Tyler Coburn is an artist and writer based in New York.  Coburn received a BA in Comparative Literature from Yale University and an MFA from the University of Southern California. He also served as a fellow in the Whitney Independent Study Program from 2014-2015. His work has been presented at South London Gallery; Kunstverein Munich; Kunsthalle Wien; CCA Glasgow; Western Front, Vancouver; Grazer Kunstverein; UCCA, Beijing; and Sculpture Center, New York. Coburn participated in the 11th Gwangju Bienniale and the 10th Shanghai Biennale. His writing has appeared in e-flux journal, Frieze, Dis, Mousse, and Rhizome.

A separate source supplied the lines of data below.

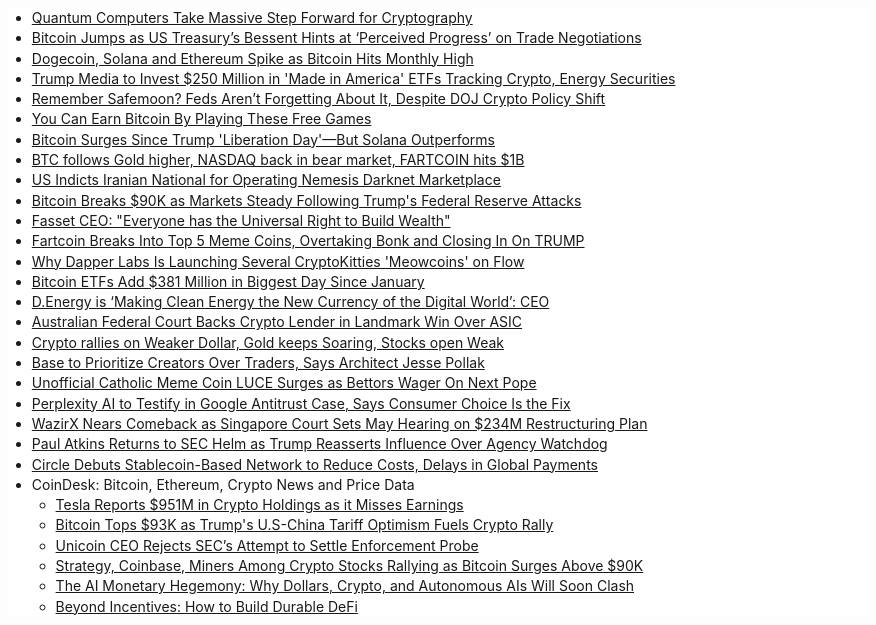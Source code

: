   - [Quantum Computers Take Massive Step Forward for Cryptography](https://decrypt.co/315824/quantum-computers-massive-step-cryptography)
  - [Bitcoin Jumps as US Treasury’s Bessent Hints at ‘Perceived Progress’ on Trade Negotiations](https://decrypt.co/315821/bitcoin-jumps-as-bessent-hints-at-progress-on-trade-negotiations)
  - [Dogecoin, Solana and Ethereum Spike as Bitcoin Hits Monthly High](https://decrypt.co/315813/dogecoin-solana-ethereum-spike-bitcoin-monthly-high)
  - [Trump Media to Invest $250 Million in 'Made in America' ETFs Tracking Crypto, Energy Securities](https://decrypt.co/315799/trump-media-invest-250-million-made-in-america-etfs-tracking-crypto-energy)
  - [Remember Safemoon? Feds Aren’t Forgetting About It, Despite DOJ Crypto Policy Shift](https://decrypt.co/315812/feds-safemoon-founders-trial-doj-crypto-policy-memo)
  - [You Can Earn Bitcoin By Playing These Free Games](https://decrypt.co/205392/bitcoin-booming-you-earn-more-playing-free-games)
  - [Bitcoin Surges Since Trump 'Liberation Day'—But Solana Outperforms](https://decrypt.co/315764/bitcoin-surges-since-trumps-liberation-day-solana-outperforms)
  - [BTC follows Gold higher, NASDAQ back in bear market, FARTCOIN hits $1B](https://decrypt.co/videos/interviews/H80ZmTUp/btc-follows-gold-higher-nasdaq-back-in-bear-market-fartcoin-hits-1b)
  - [US Indicts Iranian National for Operating Nemesis Darknet Marketplace](https://decrypt.co/315759/us-indicts-iranian-national-for-operating-nemesis-darknet-marketplace)
  - [Bitcoin Breaks $90K as Markets Steady Following Trump's Federal Reserve Attacks](https://decrypt.co/315758/bitcoin-90k-markets-steady-trump-fed)
  - [Fasset CEO: "Everyone has the Universal Right to Build Wealth"](https://decrypt.co/videos/interviews/XgTFeaQR/fasset-ceo-everyone-has-the-universal-right-to-build-wealth)
  - [Fartcoin Breaks Into Top 5 Meme Coins, Overtaking Bonk and Closing In On TRUMP](https://decrypt.co/315755/fartcoin-breaks-into-top-5-meme-coins-overtaking-bonk-and-closing-in-on-trump)
  - [Why Dapper Labs Is Launching Several CryptoKitties 'Meowcoins' on Flow](https://decrypt.co/315688/cryptokitties-meowcoins-flow-dapper-labs)
  - [Bitcoin ETFs Add $381 Million in Biggest Day Since January](https://decrypt.co/315743/bitcoin-etfs-add-381-million-in-biggest-day-since-january)
  - [D.Energy is ‘Making Clean Energy the New Currency of the Digital World’: CEO](https://decrypt.co/315735/d-energy-is-making-clean-energy-the-new-currency-of-the-digital-world-ceo)
  - [Australian Federal Court Backs Crypto Lender in Landmark Win Over ASIC](https://decrypt.co/315726/australian-federal-court-backs-crypto-lender-in-landmark-win-over-asic)
  - [Crypto rallies on Weaker Dollar, Gold keeps Soaring, Stocks open Weak](https://decrypt.co/videos/interviews/oFhNHFgw/crypto-rallies-on-weaker-dollar-gold-keeps-soaring-stocks-open-weak)
  - [Base to Prioritize Creators Over Traders, Says Architect Jesse Pollak](https://decrypt.co/315717/base-creators-over-traders-creator-jesse-pollak)
  - [Unofficial Catholic Meme Coin LUCE Surges as Bettors Wager On Next Pope](https://decrypt.co/315714/unofficial-catholic-meme-coin-luce-surges-bettors-wager-next-pope)
  - [Perplexity AI to Testify in Google Antitrust Case, Says Consumer Choice Is the Fix](https://decrypt.co/315711/perplexity-to-testify-google-antitrust-case)
  - [WazirX Nears Comeback as Singapore Court Sets May Hearing on $234M Restructuring Plan](https://decrypt.co/315708/wazirx-on-track-restart-singapore-hearing-scheduled)
  - [Paul Atkins Returns to SEC Helm as Trump Reasserts Influence Over Agency Watchdog](https://decrypt.co/315705/paul-atkins-returns-sec-helm)
  - [Circle Debuts Stablecoin-Based Network to Reduce Costs, Delays in Global Payments](https://decrypt.co/315703/circle-debuts-stablecoin-based-network)
- CoinDesk: Bitcoin, Ethereum, Crypto News and Price Data
  - [Tesla Reports $951M in Crypto Holdings as it Misses Earnings](https://www.coindesk.com/markets/2025/04/22/tesla-reports-951m-in-crypto-holdings-as-it-misses-earnings)
  - [Bitcoin Tops $93K as Trump's U.S-China Tariff Optimism Fuels Crypto Rally](https://www.coindesk.com/markets/2025/04/22/bitcoin-tops-usd91k-as-trade-optimism-fuels-crypto-rally-but-demand-headwinds-remain)
  - [Unicoin CEO Rejects SEC’s Attempt to Settle Enforcement Probe](https://www.coindesk.com/policy/2025/04/22/unicoin-ceo-rejects-sec-s-attempt-to-settle-enforcement-probe)
  - [Strategy, Coinbase, Miners Among Crypto Stocks Rallying as Bitcoin Surges Above $90K](https://www.coindesk.com/markets/2025/04/22/strategy-coinbase-miners-among-crypto-stocks-rallying-as-bitcoin-surges-above-90k)
  - [The AI Monetary Hegemony: Why Dollars, Crypto, and Autonomous AIs Will Soon Clash](https://www.coindesk.com/opinion/2025/04/22/the-ai-monetary-hegemony-why-dollars-crypto-and-autonomous-ais-will-soon-clash)
  - [Beyond Incentives: How to Build Durable DeFi](https://www.coindesk.com/opinion/2025/04/22/beyond-incentives-how-to-build-durable-defi)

Robin Simpson is an art historian and curator based in Montreal where he is Public and Education Coordinator at the Leonard and Bina Ellen Gallery, Concordia University. PhD candidate at the University of British Columbia, his research investigates the intersections between clinical and critical discourse and practices in early video art of the 1970s through to the early 80s. Select writing includes contributions to A Play to be Played Indoors or Out: This Book is a Classroom (Ed. Corinn Gerber et al. Passenger Books, 2012), Heteropolis (Ed. Adaptive Actions, 2013), Oh, Canada (ed. Denise Markonish, MIT Press, 2012) and Sarai 9: Projections (Ed. Raqs Media Collective and Shveta Sarda, CSDS, 2013). Frequently collaborating with artists, he recently co-realized Missives with Patrick Staff, a video program and broadsheet for the Contemporary Art Gallery, Vancouver on direct address and communication in Canadian queer and trans video production. 

PRESENTERS

Felix Rietmann is a German-Swiss medical doctor trained in pediatrics, and a PhD candidate in the History of Science and the Interdisciplinary Doctoral Program in the Humanities at Princeton University. Before coming to the USA, Rietmann studied and worked in Germany, France, the UK, and Switzerland. His scholarship focuses on the history of film and video in child psychiatric research and practice.

Judith Rodenbeck is a cultural historian and critic specializing in art and intermedia of the 1950s and 1960s. Her current research examines the intersections of artistic practice and visual anthropology, read through the imaging of the bipedal; a second project examines the multimedia work of key women artists in the 1960s and 1970s. Rodenbeck is an Associate Professor in the Department of Media & Cultural Studies at the University of California, Riverside.